“Tick, Tick … Boom!,” a lesser known musical by composer Jonathan Larson, who won a Pulitzer and three Tony Awards for his musical “Rent,” opens with a ticking sound. 

“The sound you are hearing is not a technical problem. It is not a musical cue. It is not a joke. It is the sound of one man’s mounting anxiety. I … am that man.” 

Regarding the Patient-Driven Payment Model, we are all that man!

PDPM has dominated our professional awareness since its predecessor, RCS-1, hit the airways over two years ago. The amount of attention it has received is indeed appropriately proportioned to the impact it will have on how we render, and are reimbursed for, care. Care will not change as much as how we document the assessment of care, but no matter how you slice it, this is a significant piece of pie. 

In preparation for an exciting PDPM presentation at Senior Care 360 this week, I collaborated with two standout colleagues around key activities that skilled nursing facility providers should accomplish to achieve PDPM success. Tricia Field, Director of Nursing Services at American Senior Communities, and Jonalyn Brown, VP of Operations at Consonus Healthcare, are these standout clinicians, and thinkers, who join me at this event at National Harbor this week. 

Here are a few of the highlights of our presentation. 

Tricia, Jonalyn, and I collaborated around four questions. Here are our results:

What are the key milestones you should have achieved by now?

  • Education and training of all existing and newly hired stakeholders provided
  • Use of data analytics/technology to identify missed opportunities
  • ICD-10 training for MDS and med records, with emphasis on improved identification of primary diagnosis, provided
  • Financial analysis of RUG-IV to PDPM performed

These four essentials, while key milestones, are also fluid and ongoing. The education of PDPM isn’t a “one and done.” Between the complexity of PDPM and turnover, this is an ongoing process. The financial analysis provided by CMS and others has limited benefit if you’re not employing analytics that identify opportunity and ultimately improve assessment skills to better capture and document acuity.

What are the five essential things to do between now and October 1?

  1. Finalize rehab contract terms and pricing
  2. Provide specific training of MDS department and IDT based on anticipated impacts of RAI manual updates released and anticipated
  3. Finalize policies, procedures, and processes to incorporate PDPM practices
  4. Implement PDPM MDS scheduling conference calls between September 23 and October 1 with hotline available 24-hours-a-day between September 30 and October 3 (staffed by RAI Team)
  5. Review Medicare eligibility requirements and how to write a “skilled note” with nursing.

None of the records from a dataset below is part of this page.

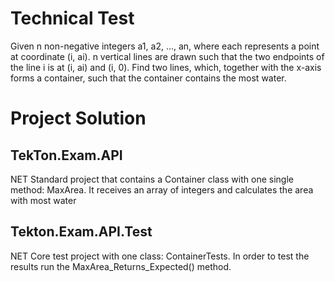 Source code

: # Technical Test

Given n non-negative integers a1, a2, ..., an, where each represents a point at coordinate (i, ai). n vertical lines are drawn such that the two endpoints of the line i is at (i, ai) and (i, 0). Find two lines, which, together with the x-axis forms a container, such that the container contains the most water.

# Project Solution

## TekTon.Exam.API
NET Standard project that contains a Container class with one single method: MaxArea. It receives an array of integers and calculates the area with most water

## Tekton.Exam.API.Test
NET Core test project with one class: ContainerTests. In order to test the results run the MaxArea_Returns_Expected() method. 
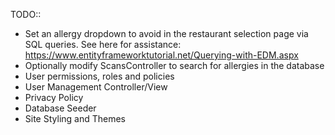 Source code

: TODO::
- Set an allergy dropdown to avoid in the restaurant selection page via SQL queries. See here for assistance: https://www.entityframeworktutorial.net/Querying-with-EDM.aspx
- Optionally modify ScansController to search for allergies in the database
- User permissions, roles and policies
- User Management Controller/View
- Privacy Policy
- Database Seeder
- Site Styling and Themes
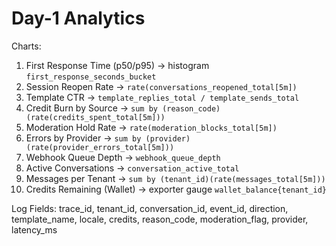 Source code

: # Day-1 Analytics
Charts:
1) First Response Time (p50/p95) -> histogram `first_response_seconds_bucket`
2) Session Reopen Rate -> `rate(conversations_reopened_total[5m])`
3) Template CTR -> `template_replies_total / template_sends_total`
4) Credit Burn by Source -> `sum by (reason_code)(rate(credits_spent_total[5m]))`
5) Moderation Hold Rate -> `rate(moderation_blocks_total[5m])`
6) Errors by Provider -> `sum by (provider)(rate(provider_errors_total[5m]))`
7) Webhook Queue Depth -> `webhook_queue_depth`
8) Active Conversations -> `conversation_active_total`
9) Messages per Tenant -> `sum by (tenant_id)(rate(messages_total[5m]))`
10) Credits Remaining (Wallet) -> exporter gauge `wallet_balance{tenant_id}`

Log Fields:
trace_id, tenant_id, conversation_id, event_id, direction, template_name, locale, credits, reason_code, moderation_flag, provider, latency_ms
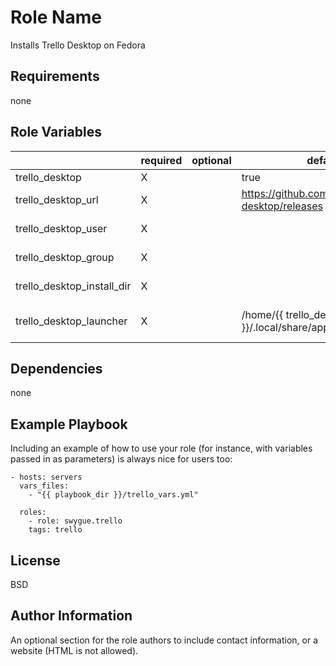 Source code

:Role Name
=========

Installs Trello Desktop on Fedora

Requirements
------------

none

Role Variables
--------------

|                            | required | optional | default value                                                            | description                 |
|----------------------------|----------|----------|--------------------------------------------------------------------------|-----------------------------|
| trello_desktop             | X        |          | true                                                                     | true/false                  |
| trello_desktop_url         | X        |          | https://github.com/danielchatfield/trello-desktop/releases               | trello install url          |
| trello_desktop_user        | X        |          |                                                                          | your user name              |
| trello_desktop_group       | X        |          |                                                                          | your user group             |
| trello_desktop_install_dir | X        |          |                                                                          | where to install trello     |
| trello_desktop_launcher    | X        |          | /home/{{ trello_desktop_user }}/.local/share/applications/trello.desktop | where to place the launcher |

Dependencies
------------

none

Example Playbook
----------------

Including an example of how to use your role (for instance, with variables passed in as parameters) is always nice for users too:

    - hosts: servers
      vars_files:
        - "{{ playbook_dir }}/trello_vars.yml"
  
      roles:
        - role: swygue.trello
        tags: trello


License
-------

BSD

Author Information
------------------

An optional section for the role authors to include contact information, or a website (HTML is not allowed).
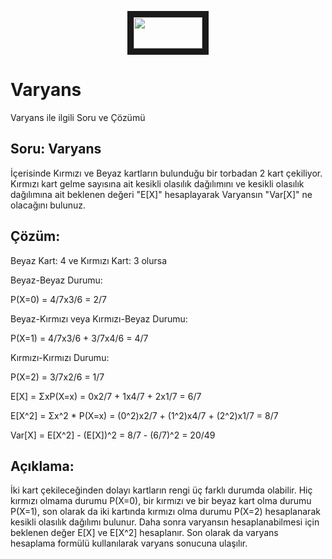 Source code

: <p align="center">
<a href="#" target="_blank">
 <img src="https://colab.research.google.com/assets/colab-badge.svg" width="110" height="50" border="10" />
</a>
</p>  

# Varyans
Varyans ile ilgili Soru ve Çözümü

## Soru: Varyans
İçerisinde Kırmızı ve Beyaz kartların bulunduğu bir torbadan 2 kart çekiliyor. Kırmızı kart gelme sayısına ait kesikli olasılık dağılımını ve kesikli olasılık dağılımına ait beklenen değeri "E[X]" hesaplayarak Varyansın "Var[X]" ne olacağını bulunuz.

## Çözüm:
Beyaz Kart: 4 ve Kırmızı Kart: 3 olursa

Beyaz-Beyaz Durumu:

P(X=0) = 4/7x3/6 = 2/7

Beyaz-Kırmızı veya Kırmızı-Beyaz Durumu:

P(X=1) = 4/7x3/6 + 3/7x4/6 = 4/7

Kırmızı-Kırmızı Durumu:

P(X=2) = 3/7x2/6 = 1/7

E[X] = ΣxP(X=x) = 0x2/7 + 1x4/7 + 2x1/7 = 6/7

E[X^2] = Σx^2 * P(X=x) = (0^2)x2/7 + (1^2)x4/7 + (2^2)x1/7 = 8/7

Var[X] = E[X^2] - (E[X])^2 = 8/7 - (6/7)^2 = 20/49

## Açıklama:
İki kart çekileceğinden dolayı kartların rengi üç farklı durumda olabilir. Hiç kırmızı olmama durumu P(X=0), bir kırmızı ve bir beyaz kart olma durumu P(X=1), son olarak da iki kartında kırmızı olma durumu P(X=2) hesaplanarak kesikli olasılık dağılımı bulunur. Daha sonra varyansın hesaplanabilmesi için beklenen değer E[X] ve E[X^2] hesaplanır. Son olarak da varyans hesaplama formülü kullanılarak varyans sonucuna ulaşılır.
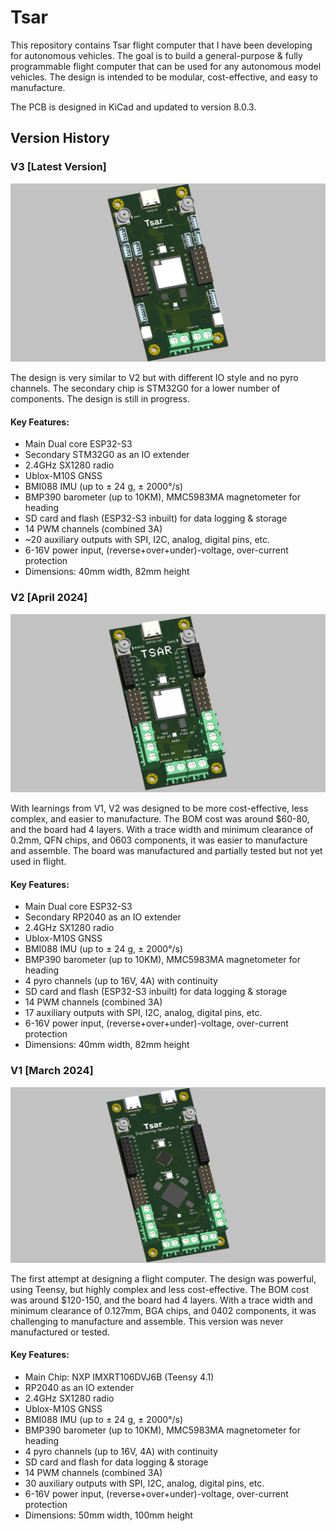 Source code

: # Tsar

This repository contains Tsar flight computer that I have been developing for autonomous vehicles. The goal is to build a general-purpose & fully programmable flight computer that can be used for any autonomous model vehicles. The design is intended to be modular, cost-effective, and easy to manufacture.

The PCB is designed in KiCad and updated to version 8.0.3.

## Version History

### V3 [Latest Version]

![V3](./assets/v3.png)

The design is very similar to V2 but with different IO style and no pyro channels. The secondary chip is STM32G0 for a lower number of components. The design is still in progress.

#### Key Features:
- Main Dual core ESP32-S3
- Secondary STM32G0 as an IO extender
- 2.4GHz SX1280 radio
- Ublox-M10S GNSS
- BMI088 IMU (up to ± 24 g, ± 2000°/s)
- BMP390 barometer (up to 10KM), MMC5983MA magnetometer for heading
- SD card and flash (ESP32-S3 inbuilt) for data logging & storage
- 14 PWM channels (combined 3A)
- ~20 auxiliary outputs with SPI, I2C, analog, digital pins, etc.
- 6-16V power input, (reverse+over+under)-voltage, over-current protection
- Dimensions: 40mm width, 82mm height

### V2 [April 2024]

![V2](./assets/v2.png)

With learnings from V1, V2 was designed to be more cost-effective, less complex, and easier to manufacture. The BOM cost was around $60-80, and the board had 4 layers. With a trace width and minimum clearance of 0.2mm, QFN chips, and 0603 components, it was easier to manufacture and assemble. The board was manufactured and partially tested but not yet used in flight.

#### Key Features:
- Main Dual core ESP32-S3
- Secondary RP2040 as an IO extender
- 2.4GHz SX1280 radio
- Ublox-M10S GNSS
- BMI088 IMU (up to ± 24 g, ± 2000°/s)
- BMP390 barometer (up to 10KM), MMC5983MA magnetometer for heading
- 4 pyro channels (up to 16V, 4A) with continuity
- SD card and flash (ESP32-S3 inbuilt) for data logging & storage
- 14 PWM channels (combined 3A)
- 17 auxiliary outputs with SPI, I2C, analog, digital pins, etc.
- 6-16V power input, (reverse+over+under)-voltage, over-current protection
- Dimensions: 40mm width, 82mm height

### V1 [March 2024]

![V1](./assets/v1.png)

The first attempt at designing a flight computer. The design was powerful, using Teensy, but highly complex and less cost-effective. The BOM cost was around $120-150, and the board had 4 layers. With a trace width and minimum clearance of 0.127mm, BGA chips, and 0402 components, it was challenging to manufacture and assemble. This version was never manufactured or tested.

#### Key Features:
- Main Chip: NXP IMXRT106DVJ6B (Teensy 4.1)
- RP2040 as an IO extender
- 2.4GHz SX1280 radio
- Ublox-M10S GNSS
- BMI088 IMU (up to ± 24 g, ± 2000°/s)
- BMP390 barometer (up to 10KM), MMC5983MA magnetometer for heading
- 4 pyro channels (up to 16V, 4A) with continuity
- SD card and flash for data logging & storage
- 14 PWM channels (combined 3A)
- 30 auxiliary outputs with SPI, I2C, analog, digital pins, etc.
- 6-16V power input, (reverse+over+under)-voltage, over-current protection
- Dimensions: 50mm width, 100mm height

All Medicare FFS patients who are already in your care prior to October 1 will need to have an Interim Payment Assessment (IPA) — no exceptions — so expect a large volume of questions and support needed from the end of September through the first full week of October. 

By April 2020 (six months post implementation), if you are meeting your goals, what must be true?

  1. Risk is mitigated (audits and denials) by maintaining quality measures with changes to how rehabilitative care is rendered and improvements to nursing documentation
  2. Neutral to positive financial outcome under PDPM occurs when compared to historical data under RUG-IV
  3. MDS-based rates of key PDPM financial drivers are aligned with national benchmarks: Depression, SLP CMI, use of IPA, etc.
  4. PDPM compliance plan implemented

Although CMS has stated that PDPM will be budget neutral, that is highly unlikely. There will be some “winners” and “losers,” but budget neutrality was based upon the assumption that assessment accuracy would remain as precarious as it currently is under RUG-IV. Accuracy on current “non-payment items” will improve, additional acuity will be captured, care that was previously not documented will be, and PDPM reimbursement will be higher than RUG-IV. Careful documentation is paramount to a PDPM compliance plan. There will be “bad actors” who will dominate the headlines and influence policy.

By September 2020 (12 months post implementation), if you are meeting your goals, what must be true?

  1. Renegotiated risk-sharing models with outside rehab provider (if using contract therapy) implemented
  2. Use of data analytics to ensure consistent and appropriate optimization of revenue and quality improvement
  3. Increased market share based upon superior financial and clinical/satisfaction outcome data
  4. Anticipation of and ready to respond to CMS revision of the PT/OT/SLP/nursing component rates
  5. Reevaluation of the effectiveness of PDPM compliance plan occurring

The musical “Tick, Tick … Boom!” concludes with, “The tick, tick booms are softer now. I can barely hear them, and I think if I play loud enough, I can drown them out completely.” Our sincere wish is that our lists provide you with reassurance that you’re on the right track, or new insights for success. 

Based upon what we’re seeing, you are “playing loud enough” and should enter the final rush before PDPM implementation October 1 with a sense of confidence and purpose, never losing sight of what this is ultimately all about: the care of our nation’s most frail elders.

Steven Littlehale is a gerontological clinical nurse specialist, chief innovation officer at Zimmet Healthcare Services Group and chief clinical officer-emeritus at PointRight Inc.